Today many historians -- those not subsisting on federal grants -- believe
that the Zimmerman telegram was a hoax cooked up between the American State
Department and the British government to help bring us into what Wilson
proclaimed was "the War to Make the World Safe for Democracy".
Of course the statists claim that _that's_ a hoax.
Then there's _Lusitania_, that innocent, defenseless British passenger
liner with 1500 sweet, unsuspecting American tourists aboard, cruelly set
upon and sent to Davy Jones' locker by that evil, sneaky, underhanded
German Weapon of Mass Destruction, the submarine (which happens to have
been invented and first used by an American during the Revolutionary War).
There's a big problem with the conventional interpretation of these events,
one that the British government tried to conceal for decades, even
threatening deadly military force against the folks who refound the
_Titanic_, when they got too close to doing the same thing with the
_Lusitania_. What underwater explorers were not permitted to discover,
explorers of paperwork eventually did. Under international law, the
_Lusitania_ -- which was equipped with deck guns, hidden under canvas, and
was burdened with a hold full of military munitions -- was legally a ship
of war.
And, therefore, fair game.
Step forward a generation. If you study the domestic policies of the
Herbert Hoover and Franklin Delano Roosevelt Administrations, and compare
them with the policies of Adolf Hitler and his mentor, Benito Mussolini,
you will eventually come -- however reluctantly -- to the conclusion that
World War II was not a conflict between fascism and something else, as
advertised, but a conflict between competing brands of fascism.
The catchphrase of the day was that Mussolini had managed to make Italian
trains run on time. And this country -- whatever country it happened to be,
America, Britain, Germany -- needed better discipline. You still hear talk
like that today, from terminally self-impressed bucketheads, incapable of
learning from history or from other people's experience, like William
Bennet and John Ashcroft. Today, as it has been since the late 1950s, the
menace consists of sex, drugs, and rock'n'roll.
Back in the 30s, it was, well, sex again -- and alcohol and jazz.
Prohibition had laid an egg, you were expected to believe, not because it
was one of the butt-stupidest political ideas in the history of mankind,
but because people had stubbornly and upatriotically refused to give up
their individuality and the choices that naturally come with it.
Even worse, Roosevelt's version of collectivism had failed as badly as
Vladimir Ilich Lenin's.

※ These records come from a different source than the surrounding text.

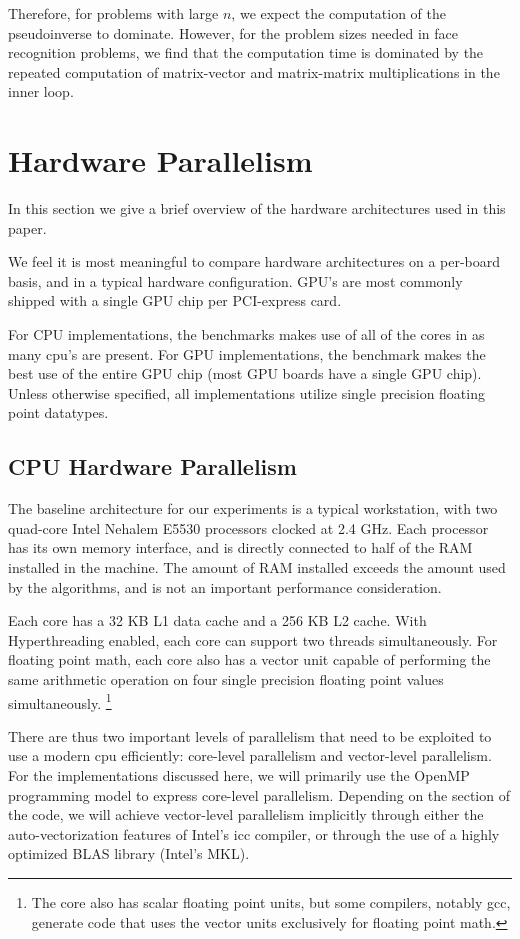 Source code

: \documentclass[10pt,twocolumn,letterpaper]{article}
\begin{document}
Therefore, for problems with large $n$, we expect the computation of the
pseudoinverse to dominate.  However, for the problem sizes needed in face
recognition problems, we find that the computation time is dominated by the
repeated computation of matrix-vector and matrix-matrix multiplications in the
inner loop.

\section{Hardware Parallelism} 
In this section we give a brief overview of the hardware architectures used
in this paper.

We feel it is most meaningful to compare hardware architectures on a per-board basis,
and in a typical hardware configuration.  GPU's are most commonly shipped with a single
GPU chip per PCI-express card.  

For CPU implementations, the benchmarks makes use of all of
the cores in as many cpu's are present.  For GPU implementations, the benchmark
makes the best use of the entire GPU chip (most GPU boards have a single GPU
chip).  Unless otherwise specified, all implementations utilize single
precision floating point datatypes.  

\subsection{CPU Hardware Parallelism} 
The baseline architecture for our experiments is a typical workstation,
with two quad-core Intel Nehalem E5530 processors clocked at 2.4 GHz.  Each
processor has its own memory interface, and is directly connected to half of
the RAM installed in the machine.  The amount of RAM installed exceeds the
amount used by the algorithms, and is not an important performance
consideration.  

Each core has a 32 KB L1 data cache and a 256 KB L2 cache. With Hyperthreading
enabled, each core can support two threads simultaneously.  For floating point
math, each core also has a vector unit capable of performing the same
arithmetic operation on four single precision floating point values
simultaneously.  \footnote{The core also has scalar floating point units, but
some compilers, notably gcc, generate code that uses the vector units
exclusively for floating point math.} 

There are thus two important levels of parallelism that need to be exploited to
use a modern cpu efficiently: core-level parallelism and vector-level
parallelism.  For the implementations discussed here, we will primarily use the
OpenMP programming model to express core-level parallelism.  Depending on the
section of the code, we will achieve vector-level parallelism implicitly
through either the auto-vectorization features of Intel's icc compiler, or
through the use of a highly optimized BLAS library (Intel's MKL).
\end{document}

With the exception of those being illegally kept
busy making war preparations when we were at peace, more Americans were
unemployed when the Japanese attacked Pearl Harbor, than had been when
Roosevelt was elected on his promises to end the Depression.
Oh well, a good war -- and maybe nationalizing industry -- would change all
that. And there just happened to be a great war brewing once again on the
next continent over. Another catch phrase sprang (or possibly oozed) into
being: "There's a war on, over there, and America's going to be in
it!"
For the Roosevelt administration, the question was how. The answer turned
out to be, "Intrepid", a codename for a secret project under
which the British government could run a spy ring on American soil,
disguised as an import company and headquartered in plush Rockefeller
Center offices, assassinate German and Japanese agents -- or simply those
individuals they didn't approve of -- and answer no questions about it.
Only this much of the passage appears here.